Tinubu Is Not Fixing Nigeria — It Is the Reverse
The Clash Between Official Narrative and Public Experience
A growing strand of political commentary in Nigeria is pushing back against one of the most repeated claims of the current administration: that President Bola Ahmed Tinubu is “fixing” the country through difficult but necessary reforms.
To supporters of the government, rising pain is the unavoidable cost of long-delayed economic restructuring. But to critics, hardship without visible progress is not reform—it is deterioration packaged as policy.
This widening gap between official messaging and everyday reality has become one of the defining political tensions of Tinubu’s presidency.
When Governance Must Be Measured
Political slogans may energise supporters, but governance is judged by outcomes. By that standard, critics argue, Nigeria’s present condition offers little evidence of repair.
Inflation has remained punishing, eroding wages and savings. Food prices have risen beyond the reach of many households. The naira’s instability has increased the cost of imported goods and industrial inputs. Businesses complain of shrinking margins, while families report reduced living standards.
For many citizens, the language of reform sounds increasingly distant from the economics of survival.
Reforms Without Relief
The removal of fuel subsidy remains the administration’s most consequential policy decision. Economists have long described subsidy payments as fiscally unsustainable, distortionary, and prone to abuse.
Yet critics insist that even justified reforms require credible cushioning measures. Public transport support, targeted cash transfers, wage adjustments, and social protection systems have either been slow, limited, or insufficient relative to the scale of inflationary shock.
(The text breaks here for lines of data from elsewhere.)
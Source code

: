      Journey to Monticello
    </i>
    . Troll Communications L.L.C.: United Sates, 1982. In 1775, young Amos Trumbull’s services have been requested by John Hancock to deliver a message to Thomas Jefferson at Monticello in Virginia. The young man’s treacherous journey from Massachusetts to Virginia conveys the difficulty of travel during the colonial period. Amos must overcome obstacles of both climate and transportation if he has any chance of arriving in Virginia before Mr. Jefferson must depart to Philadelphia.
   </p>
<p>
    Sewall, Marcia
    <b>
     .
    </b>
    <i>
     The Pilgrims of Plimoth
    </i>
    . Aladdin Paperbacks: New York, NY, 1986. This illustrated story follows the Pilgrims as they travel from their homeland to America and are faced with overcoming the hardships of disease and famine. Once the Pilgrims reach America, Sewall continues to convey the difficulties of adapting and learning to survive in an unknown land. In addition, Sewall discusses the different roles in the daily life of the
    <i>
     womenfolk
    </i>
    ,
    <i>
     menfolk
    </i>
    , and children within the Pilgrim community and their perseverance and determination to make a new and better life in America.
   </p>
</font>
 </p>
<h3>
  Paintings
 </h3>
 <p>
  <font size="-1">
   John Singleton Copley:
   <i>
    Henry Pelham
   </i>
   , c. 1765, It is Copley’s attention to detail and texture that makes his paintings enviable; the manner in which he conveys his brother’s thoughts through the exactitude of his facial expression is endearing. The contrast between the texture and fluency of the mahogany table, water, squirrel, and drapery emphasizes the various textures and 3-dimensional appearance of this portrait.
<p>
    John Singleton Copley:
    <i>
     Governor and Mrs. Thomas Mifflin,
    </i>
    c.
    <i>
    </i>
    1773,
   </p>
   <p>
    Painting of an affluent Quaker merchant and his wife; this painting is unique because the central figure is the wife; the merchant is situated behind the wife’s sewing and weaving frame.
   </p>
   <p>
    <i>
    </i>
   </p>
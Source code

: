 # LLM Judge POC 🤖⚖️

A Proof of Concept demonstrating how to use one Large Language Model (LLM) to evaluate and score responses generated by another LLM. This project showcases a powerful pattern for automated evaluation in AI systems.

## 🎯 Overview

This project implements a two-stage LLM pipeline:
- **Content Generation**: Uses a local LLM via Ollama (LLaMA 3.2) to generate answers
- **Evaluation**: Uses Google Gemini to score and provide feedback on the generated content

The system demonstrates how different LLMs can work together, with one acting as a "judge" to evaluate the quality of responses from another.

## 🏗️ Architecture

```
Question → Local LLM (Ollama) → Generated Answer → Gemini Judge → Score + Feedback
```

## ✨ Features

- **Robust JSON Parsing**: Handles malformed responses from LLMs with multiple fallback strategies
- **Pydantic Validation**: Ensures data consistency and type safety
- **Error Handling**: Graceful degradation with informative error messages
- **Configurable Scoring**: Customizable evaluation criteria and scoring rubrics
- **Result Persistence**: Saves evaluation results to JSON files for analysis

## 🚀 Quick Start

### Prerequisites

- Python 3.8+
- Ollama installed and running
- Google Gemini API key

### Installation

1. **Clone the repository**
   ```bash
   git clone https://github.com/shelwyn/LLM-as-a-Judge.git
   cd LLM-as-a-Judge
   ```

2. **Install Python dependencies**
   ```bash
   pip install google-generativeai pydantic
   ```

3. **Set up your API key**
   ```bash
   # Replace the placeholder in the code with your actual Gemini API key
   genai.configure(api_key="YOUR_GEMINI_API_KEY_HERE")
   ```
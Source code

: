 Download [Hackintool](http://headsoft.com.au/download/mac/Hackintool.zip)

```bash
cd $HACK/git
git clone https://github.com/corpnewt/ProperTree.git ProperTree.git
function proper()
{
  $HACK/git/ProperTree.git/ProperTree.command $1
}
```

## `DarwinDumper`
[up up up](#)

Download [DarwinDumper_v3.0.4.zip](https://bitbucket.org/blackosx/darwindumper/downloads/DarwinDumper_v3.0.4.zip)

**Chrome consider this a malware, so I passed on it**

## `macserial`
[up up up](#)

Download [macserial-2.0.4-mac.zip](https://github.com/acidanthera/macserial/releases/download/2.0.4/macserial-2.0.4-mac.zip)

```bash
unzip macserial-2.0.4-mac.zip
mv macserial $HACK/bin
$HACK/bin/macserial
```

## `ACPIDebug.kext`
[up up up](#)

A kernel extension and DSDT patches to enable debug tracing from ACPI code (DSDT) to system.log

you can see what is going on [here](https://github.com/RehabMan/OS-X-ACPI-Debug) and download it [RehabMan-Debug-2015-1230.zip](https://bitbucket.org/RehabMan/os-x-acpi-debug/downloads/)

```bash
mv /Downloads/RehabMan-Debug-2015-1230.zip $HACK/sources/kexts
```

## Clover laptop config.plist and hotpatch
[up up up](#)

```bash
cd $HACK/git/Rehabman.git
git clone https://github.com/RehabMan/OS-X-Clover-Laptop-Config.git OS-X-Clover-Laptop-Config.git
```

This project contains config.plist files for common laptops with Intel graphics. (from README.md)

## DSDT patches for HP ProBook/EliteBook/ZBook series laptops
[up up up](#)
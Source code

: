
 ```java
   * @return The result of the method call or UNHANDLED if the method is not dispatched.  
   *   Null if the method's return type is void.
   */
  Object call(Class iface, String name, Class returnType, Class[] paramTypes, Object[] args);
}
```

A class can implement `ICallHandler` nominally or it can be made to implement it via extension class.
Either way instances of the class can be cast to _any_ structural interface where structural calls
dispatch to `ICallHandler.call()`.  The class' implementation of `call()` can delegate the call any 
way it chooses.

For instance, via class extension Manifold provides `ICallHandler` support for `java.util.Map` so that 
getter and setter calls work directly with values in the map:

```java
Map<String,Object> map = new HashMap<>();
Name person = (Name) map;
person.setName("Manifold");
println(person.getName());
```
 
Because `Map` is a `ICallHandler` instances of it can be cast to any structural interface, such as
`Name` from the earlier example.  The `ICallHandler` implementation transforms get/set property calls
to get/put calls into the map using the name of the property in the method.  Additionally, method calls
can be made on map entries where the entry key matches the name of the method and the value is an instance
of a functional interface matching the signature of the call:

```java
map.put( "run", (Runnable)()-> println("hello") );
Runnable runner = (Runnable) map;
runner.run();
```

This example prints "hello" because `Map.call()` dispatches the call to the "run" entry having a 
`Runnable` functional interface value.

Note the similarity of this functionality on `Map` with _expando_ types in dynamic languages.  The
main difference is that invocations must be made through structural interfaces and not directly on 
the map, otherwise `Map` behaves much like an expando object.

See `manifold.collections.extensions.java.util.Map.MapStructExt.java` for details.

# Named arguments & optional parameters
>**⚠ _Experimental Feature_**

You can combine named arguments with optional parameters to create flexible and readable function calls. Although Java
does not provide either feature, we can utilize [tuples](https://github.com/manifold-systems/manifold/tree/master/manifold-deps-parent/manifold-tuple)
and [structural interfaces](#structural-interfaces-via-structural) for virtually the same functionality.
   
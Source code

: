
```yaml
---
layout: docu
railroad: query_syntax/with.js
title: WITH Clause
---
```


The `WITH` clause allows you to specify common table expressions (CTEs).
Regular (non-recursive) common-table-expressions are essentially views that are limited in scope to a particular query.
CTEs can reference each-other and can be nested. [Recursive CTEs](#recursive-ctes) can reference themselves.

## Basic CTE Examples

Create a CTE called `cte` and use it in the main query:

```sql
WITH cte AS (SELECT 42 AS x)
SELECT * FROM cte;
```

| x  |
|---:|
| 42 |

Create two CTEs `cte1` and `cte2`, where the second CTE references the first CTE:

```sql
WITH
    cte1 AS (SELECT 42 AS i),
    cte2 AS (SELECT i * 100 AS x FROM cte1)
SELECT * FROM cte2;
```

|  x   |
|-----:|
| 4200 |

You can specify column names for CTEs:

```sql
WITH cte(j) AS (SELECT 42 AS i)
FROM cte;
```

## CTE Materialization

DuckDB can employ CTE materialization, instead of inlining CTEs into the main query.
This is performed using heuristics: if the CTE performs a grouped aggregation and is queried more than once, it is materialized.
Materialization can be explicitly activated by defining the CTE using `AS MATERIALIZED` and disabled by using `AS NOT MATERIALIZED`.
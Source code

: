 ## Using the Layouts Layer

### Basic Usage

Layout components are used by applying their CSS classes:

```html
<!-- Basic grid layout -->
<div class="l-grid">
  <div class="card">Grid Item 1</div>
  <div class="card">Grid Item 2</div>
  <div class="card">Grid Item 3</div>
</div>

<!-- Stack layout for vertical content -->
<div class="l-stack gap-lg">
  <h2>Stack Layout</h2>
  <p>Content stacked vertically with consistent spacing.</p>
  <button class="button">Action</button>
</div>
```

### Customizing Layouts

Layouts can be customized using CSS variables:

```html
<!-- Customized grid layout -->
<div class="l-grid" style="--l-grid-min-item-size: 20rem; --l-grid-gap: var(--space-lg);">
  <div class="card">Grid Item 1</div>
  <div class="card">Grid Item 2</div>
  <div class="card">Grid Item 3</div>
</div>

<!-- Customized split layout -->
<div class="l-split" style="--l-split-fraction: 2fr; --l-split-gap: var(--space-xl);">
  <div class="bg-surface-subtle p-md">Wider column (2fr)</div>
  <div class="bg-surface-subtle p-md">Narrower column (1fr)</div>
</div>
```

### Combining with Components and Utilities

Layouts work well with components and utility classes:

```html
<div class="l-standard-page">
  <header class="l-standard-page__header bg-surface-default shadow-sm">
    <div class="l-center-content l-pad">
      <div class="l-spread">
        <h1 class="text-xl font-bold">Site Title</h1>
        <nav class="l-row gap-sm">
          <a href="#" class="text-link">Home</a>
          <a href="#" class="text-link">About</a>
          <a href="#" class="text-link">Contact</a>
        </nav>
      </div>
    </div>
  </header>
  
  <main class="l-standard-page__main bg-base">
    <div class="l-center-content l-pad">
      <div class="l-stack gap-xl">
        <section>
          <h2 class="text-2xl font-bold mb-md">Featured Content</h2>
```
As a result, what was sold as national correction is being felt by many as social punishment.
Questions Over Fiscal Discipline
Another major line of criticism concerns fiscal management. Nigeria’s large budgets, persistent deficits, delayed capital releases, and recurring borrowing needs have triggered debate over coordination and spending efficiency.
If debt accumulation is not producing visible roads, reliable electricity, stronger healthcare systems, or improved security, then public trust inevitably weakens.
Critics say reform cannot rely solely on extracting sacrifice from citizens while maintaining expansive state expenditure at the top.
Power, Optics, and Accountability
The increasing public visibility of politically connected figures in welfare distribution has also raised constitutional and ethical concerns among opposition voices.
To them, governance should function through institutions, ministries, and transparent agencies—not informal networks, symbolic interventions, or personalised benevolence.
Even where assistance is genuine, critics argue that bypassing formal structures can blur lines of accountability and deepen perceptions of dynastic politics.
Security and the Rural Economy
No reform agenda can succeed in a climate of insecurity. Persistent banditry, kidnapping, communal violence, and attacks on farming communities continue to disrupt production and local commerce.
When farmers cannot safely cultivate land, food supply contracts. When food supply contracts, inflation worsens. This creates a cycle where insecurity becomes both a humanitarian and macroeconomic threat.
The Politics of Sacrifice
One of the sharpest criticisms of the current moment is symbolic: ordinary Nigerians are asked to tighten belts, yet the political class is often perceived as insulated from austerity.
Leadership during hardship, critics contend, must demonstrate visible sacrifice. Without that moral symmetry, public patience becomes difficult to sustain.
Reform or Drift?
For opponents of the administration, the central issue is not whether reform is painful. It is whether pain is leading anywhere measurable.
Until gains are visible in markets, wages, farms, security, and household stability, they argue that claims of national repair remain rhetorical.
In that reading, Nigeria is not yet being fixed. It is being tested.